## WORK TO COMPLETE:
Somewhere below, one line contains "A tool for creating" and a later line contains "- RPC password". Output those two lines and everything between them exactly, and nothing else.

## SOURCE INFORMATION:
"""

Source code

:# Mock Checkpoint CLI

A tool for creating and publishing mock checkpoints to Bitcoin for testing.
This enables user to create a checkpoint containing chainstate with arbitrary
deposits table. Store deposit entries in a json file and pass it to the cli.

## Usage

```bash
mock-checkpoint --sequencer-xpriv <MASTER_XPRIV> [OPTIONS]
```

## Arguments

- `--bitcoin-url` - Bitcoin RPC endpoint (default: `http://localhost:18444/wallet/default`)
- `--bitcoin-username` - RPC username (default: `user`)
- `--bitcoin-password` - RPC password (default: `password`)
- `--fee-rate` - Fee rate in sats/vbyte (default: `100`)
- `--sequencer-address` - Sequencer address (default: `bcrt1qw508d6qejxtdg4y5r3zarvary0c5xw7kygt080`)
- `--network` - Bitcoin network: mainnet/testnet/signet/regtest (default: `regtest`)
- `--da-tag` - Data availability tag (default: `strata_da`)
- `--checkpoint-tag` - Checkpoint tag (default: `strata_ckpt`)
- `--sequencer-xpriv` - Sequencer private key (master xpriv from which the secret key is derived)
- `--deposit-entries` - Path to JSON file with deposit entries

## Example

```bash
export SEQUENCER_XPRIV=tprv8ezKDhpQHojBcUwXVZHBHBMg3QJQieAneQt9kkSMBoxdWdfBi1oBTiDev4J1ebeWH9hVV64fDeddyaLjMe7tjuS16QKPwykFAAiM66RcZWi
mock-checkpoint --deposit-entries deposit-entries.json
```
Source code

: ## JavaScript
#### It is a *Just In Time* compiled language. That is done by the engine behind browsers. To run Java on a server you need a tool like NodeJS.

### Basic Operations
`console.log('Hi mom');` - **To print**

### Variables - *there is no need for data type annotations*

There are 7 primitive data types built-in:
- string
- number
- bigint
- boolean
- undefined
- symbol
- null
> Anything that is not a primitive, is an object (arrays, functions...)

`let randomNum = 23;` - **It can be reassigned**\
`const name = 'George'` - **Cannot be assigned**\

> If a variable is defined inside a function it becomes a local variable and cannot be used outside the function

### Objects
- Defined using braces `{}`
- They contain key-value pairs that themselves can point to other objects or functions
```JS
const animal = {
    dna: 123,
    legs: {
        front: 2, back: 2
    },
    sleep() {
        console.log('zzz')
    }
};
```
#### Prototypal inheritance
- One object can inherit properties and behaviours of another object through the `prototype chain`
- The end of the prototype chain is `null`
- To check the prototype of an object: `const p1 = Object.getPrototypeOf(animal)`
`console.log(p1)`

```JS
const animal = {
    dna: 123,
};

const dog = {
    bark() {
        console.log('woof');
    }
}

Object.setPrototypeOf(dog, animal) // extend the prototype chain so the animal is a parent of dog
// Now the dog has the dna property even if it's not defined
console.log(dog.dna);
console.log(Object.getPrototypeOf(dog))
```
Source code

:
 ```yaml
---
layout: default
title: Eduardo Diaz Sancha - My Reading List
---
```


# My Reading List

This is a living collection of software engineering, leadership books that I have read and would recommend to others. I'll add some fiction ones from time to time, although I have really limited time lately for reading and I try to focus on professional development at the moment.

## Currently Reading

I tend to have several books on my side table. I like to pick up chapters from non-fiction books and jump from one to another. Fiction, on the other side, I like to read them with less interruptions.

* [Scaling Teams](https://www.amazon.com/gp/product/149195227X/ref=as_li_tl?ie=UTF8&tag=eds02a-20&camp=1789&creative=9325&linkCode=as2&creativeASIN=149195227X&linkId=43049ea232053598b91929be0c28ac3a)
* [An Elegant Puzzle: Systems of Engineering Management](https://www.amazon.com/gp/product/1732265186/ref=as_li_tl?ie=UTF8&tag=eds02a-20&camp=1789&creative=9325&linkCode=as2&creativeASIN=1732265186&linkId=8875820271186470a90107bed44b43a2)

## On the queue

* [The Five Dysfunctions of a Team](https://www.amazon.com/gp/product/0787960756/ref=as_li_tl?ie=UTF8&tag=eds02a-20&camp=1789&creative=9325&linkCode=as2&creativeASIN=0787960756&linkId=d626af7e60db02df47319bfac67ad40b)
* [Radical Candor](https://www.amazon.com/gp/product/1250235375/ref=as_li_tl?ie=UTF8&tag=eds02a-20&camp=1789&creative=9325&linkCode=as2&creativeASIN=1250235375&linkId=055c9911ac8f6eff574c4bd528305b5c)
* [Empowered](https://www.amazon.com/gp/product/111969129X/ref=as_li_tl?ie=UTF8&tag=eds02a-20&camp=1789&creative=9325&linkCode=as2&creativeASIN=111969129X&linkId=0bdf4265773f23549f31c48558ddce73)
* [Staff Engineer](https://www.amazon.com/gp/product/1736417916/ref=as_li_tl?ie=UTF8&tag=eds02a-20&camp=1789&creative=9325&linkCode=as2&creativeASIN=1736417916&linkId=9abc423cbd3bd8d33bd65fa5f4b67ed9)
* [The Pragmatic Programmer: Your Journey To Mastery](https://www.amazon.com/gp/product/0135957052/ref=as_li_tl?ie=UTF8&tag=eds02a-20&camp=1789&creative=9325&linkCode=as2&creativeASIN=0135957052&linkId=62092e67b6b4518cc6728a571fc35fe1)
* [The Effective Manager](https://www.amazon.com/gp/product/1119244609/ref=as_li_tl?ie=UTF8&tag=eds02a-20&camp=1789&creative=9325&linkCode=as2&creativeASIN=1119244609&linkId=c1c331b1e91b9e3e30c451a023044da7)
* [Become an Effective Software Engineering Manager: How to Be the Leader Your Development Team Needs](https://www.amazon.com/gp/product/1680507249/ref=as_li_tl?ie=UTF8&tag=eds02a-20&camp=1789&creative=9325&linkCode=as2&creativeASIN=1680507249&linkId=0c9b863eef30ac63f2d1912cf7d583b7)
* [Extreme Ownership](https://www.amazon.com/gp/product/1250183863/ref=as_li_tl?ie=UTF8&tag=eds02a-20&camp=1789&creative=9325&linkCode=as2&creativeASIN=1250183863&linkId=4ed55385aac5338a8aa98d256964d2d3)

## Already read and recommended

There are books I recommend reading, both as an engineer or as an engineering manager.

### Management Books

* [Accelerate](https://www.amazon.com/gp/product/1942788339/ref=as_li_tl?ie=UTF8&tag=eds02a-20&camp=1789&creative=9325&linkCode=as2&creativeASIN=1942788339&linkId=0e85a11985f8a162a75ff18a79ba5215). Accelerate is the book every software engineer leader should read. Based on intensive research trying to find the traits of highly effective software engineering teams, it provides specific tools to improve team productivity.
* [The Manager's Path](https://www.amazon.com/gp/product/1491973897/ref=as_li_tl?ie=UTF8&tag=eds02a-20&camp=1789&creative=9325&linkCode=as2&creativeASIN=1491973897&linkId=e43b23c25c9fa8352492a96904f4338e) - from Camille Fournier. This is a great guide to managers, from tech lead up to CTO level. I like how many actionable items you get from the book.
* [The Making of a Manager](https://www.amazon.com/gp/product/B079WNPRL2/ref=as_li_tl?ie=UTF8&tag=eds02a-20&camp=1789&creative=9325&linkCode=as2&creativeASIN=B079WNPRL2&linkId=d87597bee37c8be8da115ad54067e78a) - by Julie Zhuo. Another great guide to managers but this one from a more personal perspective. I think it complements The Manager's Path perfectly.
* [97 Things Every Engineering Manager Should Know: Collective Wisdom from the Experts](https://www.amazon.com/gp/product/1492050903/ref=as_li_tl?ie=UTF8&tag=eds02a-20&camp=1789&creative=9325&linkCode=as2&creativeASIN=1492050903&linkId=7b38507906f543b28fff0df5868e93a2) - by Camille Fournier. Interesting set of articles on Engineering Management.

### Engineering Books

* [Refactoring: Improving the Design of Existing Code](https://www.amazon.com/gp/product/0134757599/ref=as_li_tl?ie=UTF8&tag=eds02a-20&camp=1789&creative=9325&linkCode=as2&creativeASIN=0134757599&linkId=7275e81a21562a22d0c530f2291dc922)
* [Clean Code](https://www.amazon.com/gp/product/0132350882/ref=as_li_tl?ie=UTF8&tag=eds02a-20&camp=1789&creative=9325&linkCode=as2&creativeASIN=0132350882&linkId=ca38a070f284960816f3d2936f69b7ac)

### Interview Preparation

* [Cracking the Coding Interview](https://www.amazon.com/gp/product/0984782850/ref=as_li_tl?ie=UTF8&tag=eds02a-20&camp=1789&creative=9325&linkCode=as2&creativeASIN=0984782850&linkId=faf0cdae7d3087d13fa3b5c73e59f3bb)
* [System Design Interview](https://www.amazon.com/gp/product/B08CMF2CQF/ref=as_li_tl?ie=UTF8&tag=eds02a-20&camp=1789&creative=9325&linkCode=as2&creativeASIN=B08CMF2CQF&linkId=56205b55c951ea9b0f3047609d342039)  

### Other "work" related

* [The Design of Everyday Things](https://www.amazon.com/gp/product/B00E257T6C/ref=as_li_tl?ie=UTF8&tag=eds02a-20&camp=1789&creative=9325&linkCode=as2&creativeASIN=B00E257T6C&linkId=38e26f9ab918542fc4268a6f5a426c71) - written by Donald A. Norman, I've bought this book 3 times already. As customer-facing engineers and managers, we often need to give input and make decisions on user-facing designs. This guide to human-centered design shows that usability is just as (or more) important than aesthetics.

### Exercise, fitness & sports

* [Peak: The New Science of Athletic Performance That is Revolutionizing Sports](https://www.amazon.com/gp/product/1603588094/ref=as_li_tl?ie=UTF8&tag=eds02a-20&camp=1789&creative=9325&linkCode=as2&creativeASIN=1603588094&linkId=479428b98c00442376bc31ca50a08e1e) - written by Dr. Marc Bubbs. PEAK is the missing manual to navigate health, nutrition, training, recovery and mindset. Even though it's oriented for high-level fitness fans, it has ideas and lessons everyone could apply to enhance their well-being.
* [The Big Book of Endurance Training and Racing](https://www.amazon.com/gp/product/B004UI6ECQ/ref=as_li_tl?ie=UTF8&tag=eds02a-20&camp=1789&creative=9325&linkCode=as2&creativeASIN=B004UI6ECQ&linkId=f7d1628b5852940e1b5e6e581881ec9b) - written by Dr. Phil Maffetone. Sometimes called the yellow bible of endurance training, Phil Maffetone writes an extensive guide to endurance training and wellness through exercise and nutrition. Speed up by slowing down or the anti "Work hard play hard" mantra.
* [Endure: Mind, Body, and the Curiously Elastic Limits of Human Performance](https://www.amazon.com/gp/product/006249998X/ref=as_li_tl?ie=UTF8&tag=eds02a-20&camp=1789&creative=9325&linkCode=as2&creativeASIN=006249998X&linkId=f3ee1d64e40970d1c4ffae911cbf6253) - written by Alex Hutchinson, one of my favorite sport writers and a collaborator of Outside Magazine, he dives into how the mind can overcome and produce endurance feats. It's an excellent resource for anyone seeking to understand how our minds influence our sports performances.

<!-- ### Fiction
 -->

"""

## TASK SOLUTION:
A tool for creating and publishing mock checkpoints to Bitcoin for testing.
This enables user to create a checkpoint containing chainstate with arbitrary
deposits table. Store deposit entries in a json file and pass it to the cli.

## Usage

```bash
mock-checkpoint --sequencer-xpriv <MASTER_XPRIV> [OPTIONS]
```

## Arguments

- `--bitcoin-url` - Bitcoin RPC endpoint (default: `http://localhost:18444/wallet/default`)
- `--bitcoin-username` - RPC username (default: `user`)
- `--bitcoin-password` - RPC password (default: `password`)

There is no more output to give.